Exercise brief: Every line of the listing should be retyped exactly, but none of the pictures should be.

Material for the task:
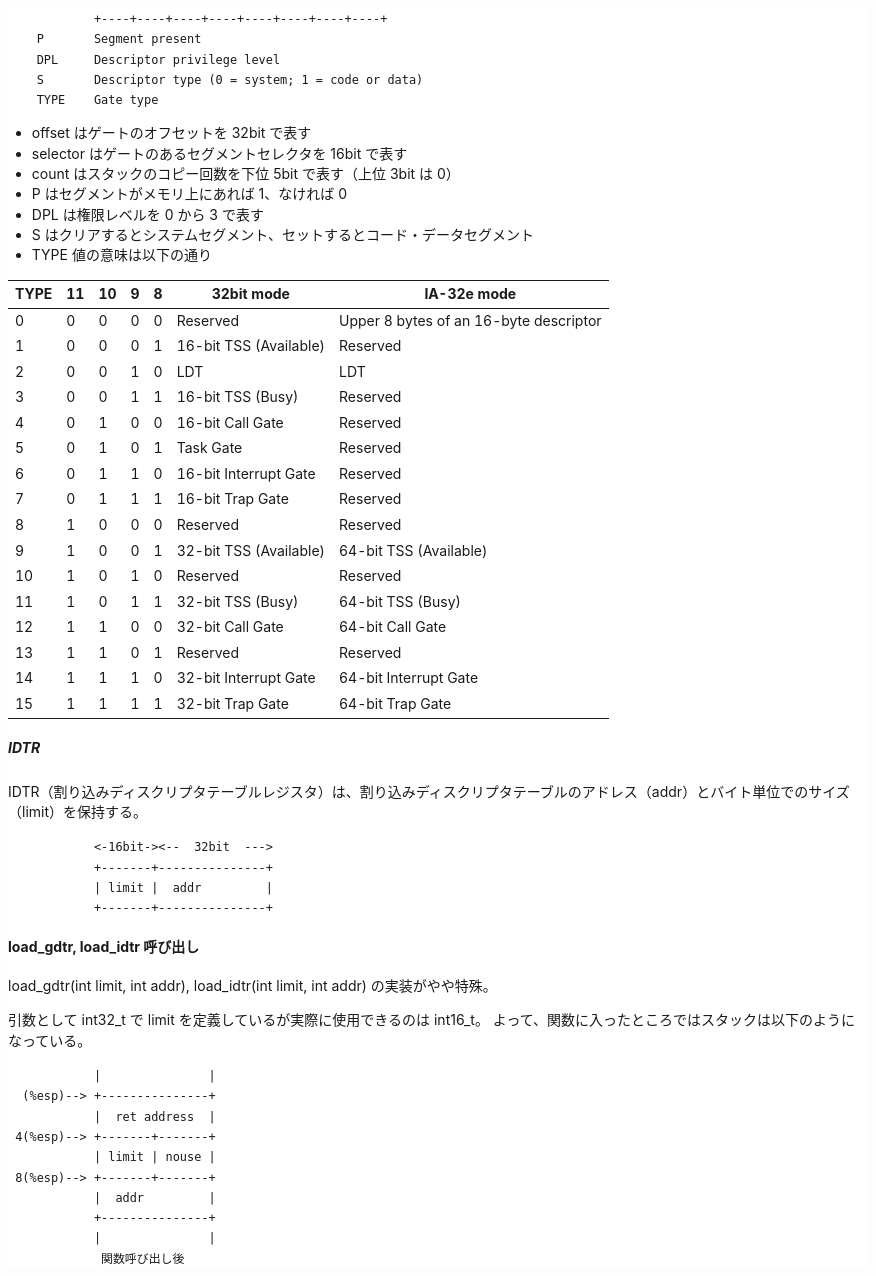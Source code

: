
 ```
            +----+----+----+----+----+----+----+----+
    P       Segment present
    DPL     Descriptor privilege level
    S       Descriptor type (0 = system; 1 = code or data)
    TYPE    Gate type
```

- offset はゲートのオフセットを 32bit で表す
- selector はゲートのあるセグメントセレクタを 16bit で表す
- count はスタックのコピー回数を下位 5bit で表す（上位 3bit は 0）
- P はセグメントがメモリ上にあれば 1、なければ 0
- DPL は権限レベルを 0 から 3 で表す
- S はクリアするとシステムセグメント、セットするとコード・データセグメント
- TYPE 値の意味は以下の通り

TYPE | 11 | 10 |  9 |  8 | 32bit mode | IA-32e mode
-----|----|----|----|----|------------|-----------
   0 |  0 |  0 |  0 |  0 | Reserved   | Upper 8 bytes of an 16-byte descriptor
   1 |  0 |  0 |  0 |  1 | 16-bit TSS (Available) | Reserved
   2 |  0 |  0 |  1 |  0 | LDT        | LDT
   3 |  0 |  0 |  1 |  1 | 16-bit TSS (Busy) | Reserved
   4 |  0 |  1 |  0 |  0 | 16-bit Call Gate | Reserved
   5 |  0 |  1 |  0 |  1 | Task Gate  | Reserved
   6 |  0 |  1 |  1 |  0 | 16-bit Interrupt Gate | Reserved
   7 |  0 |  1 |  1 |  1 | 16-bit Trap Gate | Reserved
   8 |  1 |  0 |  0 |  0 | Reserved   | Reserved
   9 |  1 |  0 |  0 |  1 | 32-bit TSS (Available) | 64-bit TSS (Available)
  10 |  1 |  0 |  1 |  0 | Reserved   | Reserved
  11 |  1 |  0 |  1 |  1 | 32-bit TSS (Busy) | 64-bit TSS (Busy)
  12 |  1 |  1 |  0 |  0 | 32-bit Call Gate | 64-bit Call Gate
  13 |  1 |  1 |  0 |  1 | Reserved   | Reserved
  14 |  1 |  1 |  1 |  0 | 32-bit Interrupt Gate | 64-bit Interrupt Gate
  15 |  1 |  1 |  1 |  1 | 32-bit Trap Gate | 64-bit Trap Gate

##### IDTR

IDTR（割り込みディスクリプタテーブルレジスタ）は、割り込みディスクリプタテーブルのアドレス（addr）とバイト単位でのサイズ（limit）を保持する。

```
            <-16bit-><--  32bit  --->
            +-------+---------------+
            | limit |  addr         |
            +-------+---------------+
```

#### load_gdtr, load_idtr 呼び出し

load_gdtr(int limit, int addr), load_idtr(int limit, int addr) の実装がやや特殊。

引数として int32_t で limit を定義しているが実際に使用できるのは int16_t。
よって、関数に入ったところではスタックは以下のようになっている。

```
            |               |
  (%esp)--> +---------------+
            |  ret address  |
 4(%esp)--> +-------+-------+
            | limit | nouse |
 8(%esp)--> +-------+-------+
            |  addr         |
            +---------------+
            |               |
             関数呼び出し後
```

Result of this exercise:
Source code

:
 ```
            +----+----+----+----+----+----+----+----+
    P       Segment present
    DPL     Descriptor privilege level
    S       Descriptor type (0 = system; 1 = code or data)
    TYPE    Gate type
```

- offset はゲートのオフセットを 32bit で表す
- selector はゲートのあるセグメントセレクタを 16bit で表す
- count はスタックのコピー回数を下位 5bit で表す（上位 3bit は 0）
- P はセグメントがメモリ上にあれば 1、なければ 0
- DPL は権限レベルを 0 から 3 で表す
- S はクリアするとシステムセグメント、セットするとコード・データセグメント
- TYPE 値の意味は以下の通り

TYPE | 11 | 10 |  9 |  8 | 32bit mode | IA-32e mode
-----|----|----|----|----|------------|-----------
   0 |  0 |  0 |  0 |  0 | Reserved   | Upper 8 bytes of an 16-byte descriptor
   1 |  0 |  0 |  0 |  1 | 16-bit TSS (Available) | Reserved
   2 |  0 |  0 |  1 |  0 | LDT        | LDT
   3 |  0 |  0 |  1 |  1 | 16-bit TSS (Busy) | Reserved
   4 |  0 |  1 |  0 |  0 | 16-bit Call Gate | Reserved
   5 |  0 |  1 |  0 |  1 | Task Gate  | Reserved
   6 |  0 |  1 |  1 |  0 | 16-bit Interrupt Gate | Reserved
   7 |  0 |  1 |  1 |  1 | 16-bit Trap Gate | Reserved
   8 |  1 |  0 |  0 |  0 | Reserved   | Reserved
   9 |  1 |  0 |  0 |  1 | 32-bit TSS (Available) | 64-bit TSS (Available)
  10 |  1 |  0 |  1 |  0 | Reserved   | Reserved
  11 |  1 |  0 |  1 |  1 | 32-bit TSS (Busy) | 64-bit TSS (Busy)
  12 |  1 |  1 |  0 |  0 | 32-bit Call Gate | 64-bit Call Gate
  13 |  1 |  1 |  0 |  1 | Reserved   | Reserved
  14 |  1 |  1 |  1 |  0 | 32-bit Interrupt Gate | 64-bit Interrupt Gate
  15 |  1 |  1 |  1 |  1 | 32-bit Trap Gate | 64-bit Trap Gate

##### IDTR

IDTR（割り込みディスクリプタテーブルレジスタ）は、割り込みディスクリプタテーブルのアドレス（addr）とバイト単位でのサイズ（limit）を保持する。

```
            <-16bit-><--  32bit  --->
            +-------+---------------+
            | limit |  addr         |
            +-------+---------------+
```

#### load_gdtr, load_idtr 呼び出し

load_gdtr(int limit, int addr), load_idtr(int limit, int addr) の実装がやや特殊。

引数として int32_t で limit を定義しているが実際に使用できるのは int16_t。
よって、関数に入ったところではスタックは以下のようになっている。

```
            |               |
  (%esp)--> +---------------+
            |  ret address  |
 4(%esp)--> +-------+-------+
            | limit | nouse |
 8(%esp)--> +-------+-------+
            |  addr         |
            +---------------+
            |               |
             関数呼び出し後
```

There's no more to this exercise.